* TRY IT: Go through the material and copy each line in which the word "about" shows up.

---- RECORDED DATA

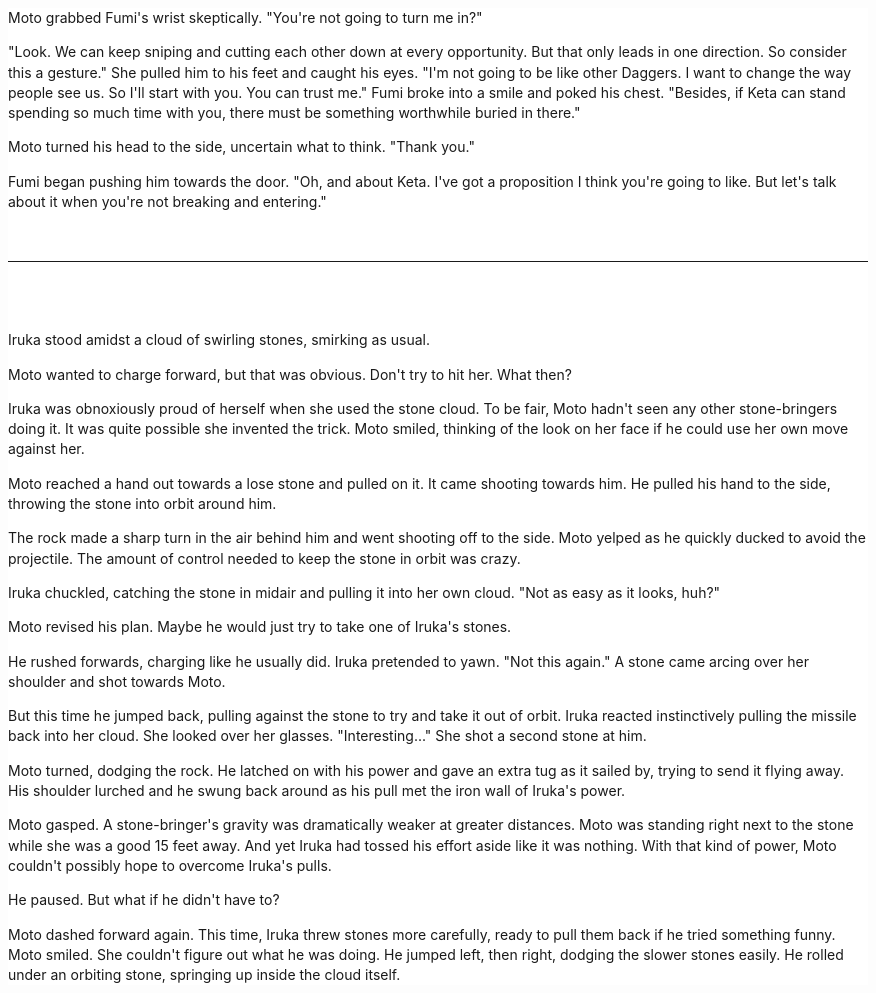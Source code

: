 Moto grabbed Fumi's wrist skeptically. "You're not going to turn me in?"

"Look. We can keep sniping and cutting each other down at every opportunity. But that only leads in one direction. So consider this a gesture." She pulled him to his feet and caught his eyes. "I'm not going to be like other Daggers. I want to change the way people see us. So I'll start with you. You can trust me." Fumi broke into a smile and poked his chest. "Besides, if Keta can stand spending so much time with you, there must be something worthwhile buried in there."

Moto turned his head to the side, uncertain what to think. "Thank you."

Fumi began pushing him towards the door. "Oh, and about Keta. I've got a proposition I think you're going to like. But let's talk about it when you're not breaking and entering."

<br />

---
<br />
<br />

Iruka stood amidst a cloud of swirling stones, smirking as usual.

Moto wanted to charge forward, but that was obvious. Don't try to hit her. What then?

Iruka was obnoxiously proud of herself when she used the stone cloud. To be fair, Moto hadn't seen any other stone-bringers doing it. It was quite possible she invented the trick. Moto smiled, thinking of the look on her face if he could use her own move against her.

Moto reached a hand out towards a lose stone and pulled on it. It came shooting towards him. He pulled his hand to the side, throwing the stone into orbit around him.

The rock made a sharp turn in the air behind him and went shooting off to the side. Moto yelped as he quickly ducked to avoid the projectile. The amount of control needed to keep the stone in orbit was crazy.

Iruka chuckled, catching the stone in midair and pulling it into her own cloud. "Not as easy as it looks, huh?"

Moto revised his plan. Maybe he would just try to take one of Iruka's stones. 

He rushed forwards, charging like he usually did. Iruka pretended to yawn. "Not this again." A stone came arcing over her shoulder and shot towards Moto.

But this time he jumped back, pulling against the stone to try and take it out of orbit. Iruka reacted instinctively pulling the missile back into her cloud. She looked over her glasses. "Interesting..." She shot a second stone at him.

Moto turned, dodging the rock. He latched on with his power and gave an extra tug as it sailed by, trying to send it flying away. His shoulder lurched and he swung back around as his pull met the iron wall of Iruka's power. 

Moto gasped. A stone-bringer's gravity was dramatically weaker at greater distances. Moto was standing right next to the stone while she was a good 15 feet away. And yet Iruka had tossed his effort aside like it was nothing. With that kind of power, Moto couldn't possibly hope to overcome Iruka's pulls.

He paused. But what if he didn't have to?

Moto dashed forward again. This time, Iruka threw stones more carefully, ready to pull them back if he tried something funny. Moto smiled. She couldn't figure out what he was doing. He jumped left, then right, dodging the slower stones easily. He rolled under an orbiting stone, springing up inside the cloud itself.
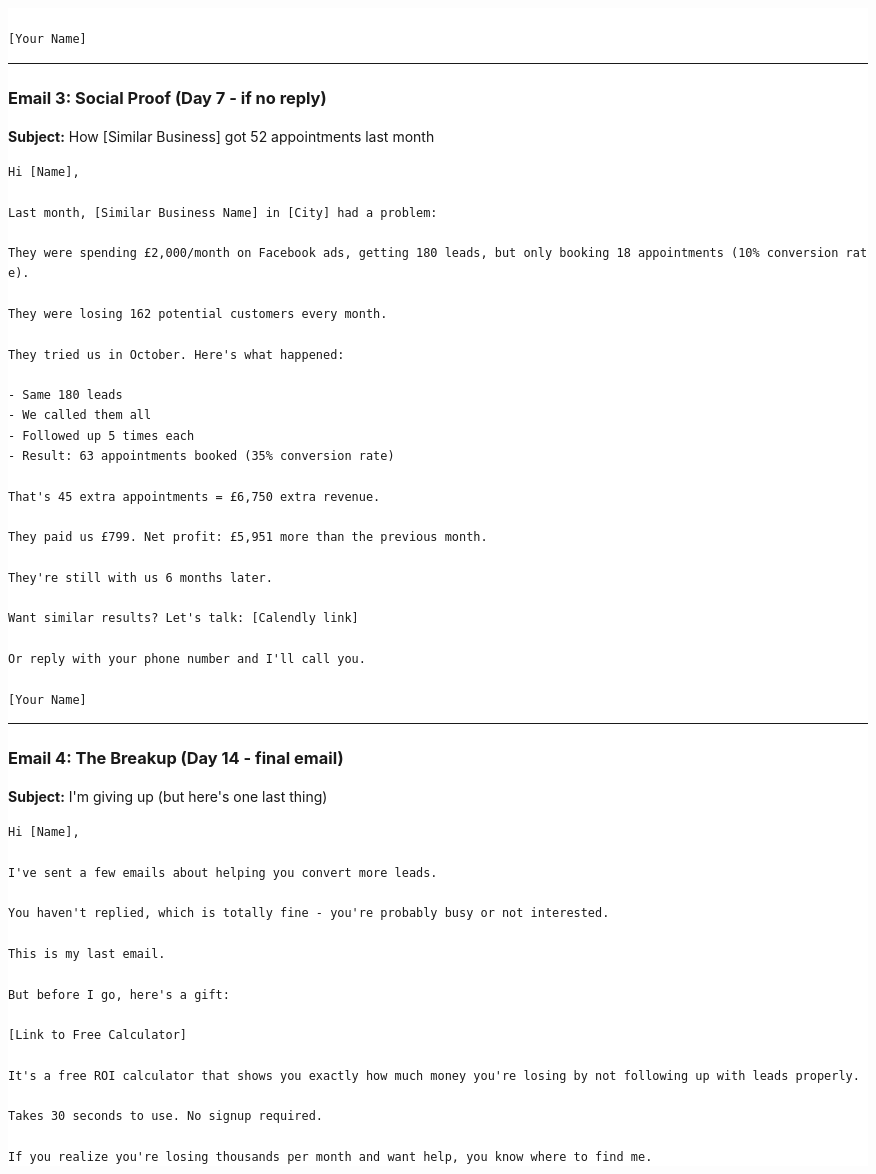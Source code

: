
 ```

[Your Name]
```

---

### **Email 3: Social Proof (Day 7 - if no reply)**

**Subject:** How [Similar Business] got 52 appointments last month

```
Hi [Name],

Last month, [Similar Business Name] in [City] had a problem:

They were spending £2,000/month on Facebook ads, getting 180 leads, but only booking 18 appointments (10% conversion rate).

They were losing 162 potential customers every month.

They tried us in October. Here's what happened:

- Same 180 leads
- We called them all
- Followed up 5 times each
- Result: 63 appointments booked (35% conversion rate)

That's 45 extra appointments = £6,750 extra revenue.

They paid us £799. Net profit: £5,951 more than the previous month.

They're still with us 6 months later.

Want similar results? Let's talk: [Calendly link]

Or reply with your phone number and I'll call you.

[Your Name]
```

---

### **Email 4: The Breakup (Day 14 - final email)**

**Subject:** I'm giving up (but here's one last thing)

```
Hi [Name],

I've sent a few emails about helping you convert more leads.

You haven't replied, which is totally fine - you're probably busy or not interested.

This is my last email.

But before I go, here's a gift:

[Link to Free Calculator]

It's a free ROI calculator that shows you exactly how much money you're losing by not following up with leads properly.

Takes 30 seconds to use. No signup required.

If you realize you're losing thousands per month and want help, you know where to find me.
```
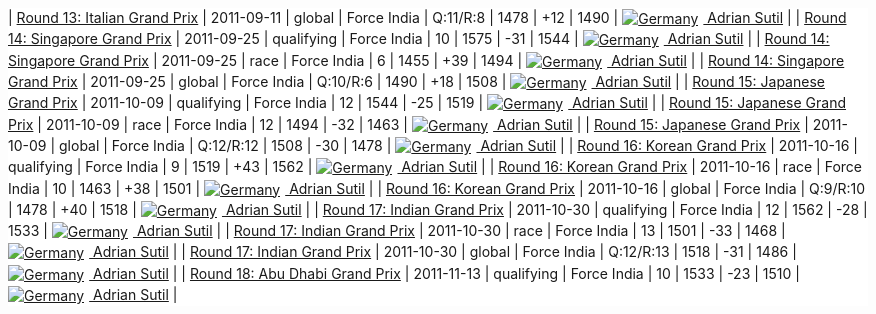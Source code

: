 | [Round 13: Italian Grand Prix](../seasons/2011-season-report#round-13-italian-grand-prix) | 2011-09-11 | global | Force India | Q:11/R:8 | 1478 | +12 | 1490 | [<img src="https://upload.wikimedia.org/wikipedia/commons/b/ba/Flag_of_Germany.svg" alt="Germany" width="20" height="auto" style="vertical-align: middle; margin-right: 5px;" onerror="this.outerHTML='🇩🇪'; this.style.marginRight='5px';"/> Adrian Sutil](adrian-sutil) |
| [Round 14: Singapore Grand Prix](../seasons/2011-season-report#round-14-singapore-grand-prix) | 2011-09-25 | qualifying | Force India | 10 | 1575 | -31 | 1544 | [<img src="https://upload.wikimedia.org/wikipedia/commons/b/ba/Flag_of_Germany.svg" alt="Germany" width="20" height="auto" style="vertical-align: middle; margin-right: 5px;" onerror="this.outerHTML='🇩🇪'; this.style.marginRight='5px';"/> Adrian Sutil](adrian-sutil) |
| [Round 14: Singapore Grand Prix](../seasons/2011-season-report#round-14-singapore-grand-prix) | 2011-09-25 | race | Force India | 6 | 1455 | +39 | 1494 | [<img src="https://upload.wikimedia.org/wikipedia/commons/b/ba/Flag_of_Germany.svg" alt="Germany" width="20" height="auto" style="vertical-align: middle; margin-right: 5px;" onerror="this.outerHTML='🇩🇪'; this.style.marginRight='5px';"/> Adrian Sutil](adrian-sutil) |
| [Round 14: Singapore Grand Prix](../seasons/2011-season-report#round-14-singapore-grand-prix) | 2011-09-25 | global | Force India | Q:10/R:6 | 1490 | +18 | 1508 | [<img src="https://upload.wikimedia.org/wikipedia/commons/b/ba/Flag_of_Germany.svg" alt="Germany" width="20" height="auto" style="vertical-align: middle; margin-right: 5px;" onerror="this.outerHTML='🇩🇪'; this.style.marginRight='5px';"/> Adrian Sutil](adrian-sutil) |
| [Round 15: Japanese Grand Prix](../seasons/2011-season-report#round-15-japanese-grand-prix) | 2011-10-09 | qualifying | Force India | 12 | 1544 | -25 | 1519 | [<img src="https://upload.wikimedia.org/wikipedia/commons/b/ba/Flag_of_Germany.svg" alt="Germany" width="20" height="auto" style="vertical-align: middle; margin-right: 5px;" onerror="this.outerHTML='🇩🇪'; this.style.marginRight='5px';"/> Adrian Sutil](adrian-sutil) |
| [Round 15: Japanese Grand Prix](../seasons/2011-season-report#round-15-japanese-grand-prix) | 2011-10-09 | race | Force India | 12 | 1494 | -32 | 1463 | [<img src="https://upload.wikimedia.org/wikipedia/commons/b/ba/Flag_of_Germany.svg" alt="Germany" width="20" height="auto" style="vertical-align: middle; margin-right: 5px;" onerror="this.outerHTML='🇩🇪'; this.style.marginRight='5px';"/> Adrian Sutil](adrian-sutil) |
| [Round 15: Japanese Grand Prix](../seasons/2011-season-report#round-15-japanese-grand-prix) | 2011-10-09 | global | Force India | Q:12/R:12 | 1508 | -30 | 1478 | [<img src="https://upload.wikimedia.org/wikipedia/commons/b/ba/Flag_of_Germany.svg" alt="Germany" width="20" height="auto" style="vertical-align: middle; margin-right: 5px;" onerror="this.outerHTML='🇩🇪'; this.style.marginRight='5px';"/> Adrian Sutil](adrian-sutil) |
| [Round 16: Korean Grand Prix](../seasons/2011-season-report#round-16-korean-grand-prix) | 2011-10-16 | qualifying | Force India | 9 | 1519 | +43 | 1562 | [<img src="https://upload.wikimedia.org/wikipedia/commons/b/ba/Flag_of_Germany.svg" alt="Germany" width="20" height="auto" style="vertical-align: middle; margin-right: 5px;" onerror="this.outerHTML='🇩🇪'; this.style.marginRight='5px';"/> Adrian Sutil](adrian-sutil) |
| [Round 16: Korean Grand Prix](../seasons/2011-season-report#round-16-korean-grand-prix) | 2011-10-16 | race | Force India | 10 | 1463 | +38 | 1501 | [<img src="https://upload.wikimedia.org/wikipedia/commons/b/ba/Flag_of_Germany.svg" alt="Germany" width="20" height="auto" style="vertical-align: middle; margin-right: 5px;" onerror="this.outerHTML='🇩🇪'; this.style.marginRight='5px';"/> Adrian Sutil](adrian-sutil) |
| [Round 16: Korean Grand Prix](../seasons/2011-season-report#round-16-korean-grand-prix) | 2011-10-16 | global | Force India | Q:9/R:10 | 1478 | +40 | 1518 | [<img src="https://upload.wikimedia.org/wikipedia/commons/b/ba/Flag_of_Germany.svg" alt="Germany" width="20" height="auto" style="vertical-align: middle; margin-right: 5px;" onerror="this.outerHTML='🇩🇪'; this.style.marginRight='5px';"/> Adrian Sutil](adrian-sutil) |
| [Round 17: Indian Grand Prix](../seasons/2011-season-report#round-17-indian-grand-prix) | 2011-10-30 | qualifying | Force India | 12 | 1562 | -28 | 1533 | [<img src="https://upload.wikimedia.org/wikipedia/commons/b/ba/Flag_of_Germany.svg" alt="Germany" width="20" height="auto" style="vertical-align: middle; margin-right: 5px;" onerror="this.outerHTML='🇩🇪'; this.style.marginRight='5px';"/> Adrian Sutil](adrian-sutil) |
| [Round 17: Indian Grand Prix](../seasons/2011-season-report#round-17-indian-grand-prix) | 2011-10-30 | race | Force India | 13 | 1501 | -33 | 1468 | [<img src="https://upload.wikimedia.org/wikipedia/commons/b/ba/Flag_of_Germany.svg" alt="Germany" width="20" height="auto" style="vertical-align: middle; margin-right: 5px;" onerror="this.outerHTML='🇩🇪'; this.style.marginRight='5px';"/> Adrian Sutil](adrian-sutil) |
| [Round 17: Indian Grand Prix](../seasons/2011-season-report#round-17-indian-grand-prix) | 2011-10-30 | global | Force India | Q:12/R:13 | 1518 | -31 | 1486 | [<img src="https://upload.wikimedia.org/wikipedia/commons/b/ba/Flag_of_Germany.svg" alt="Germany" width="20" height="auto" style="vertical-align: middle; margin-right: 5px;" onerror="this.outerHTML='🇩🇪'; this.style.marginRight='5px';"/> Adrian Sutil](adrian-sutil) |
| [Round 18: Abu Dhabi Grand Prix](../seasons/2011-season-report#round-18-abu-dhabi-grand-prix) | 2011-11-13 | qualifying | Force India | 10 | 1533 | -23 | 1510 | [<img src="https://upload.wikimedia.org/wikipedia/commons/b/ba/Flag_of_Germany.svg" alt="Germany" width="20" height="auto" style="vertical-align: middle; margin-right: 5px;" onerror="this.outerHTML='🇩🇪'; this.style.marginRight='5px';"/> Adrian Sutil](adrian-sutil) |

--------

* ANSWER SECTION:
Fumi began pushing him towards the door. "Oh, and about Keta. I've got a proposition I think you're going to like. But let's talk about it when you're not breaking and entering."
I've sent a few emails about helping you convert more leads.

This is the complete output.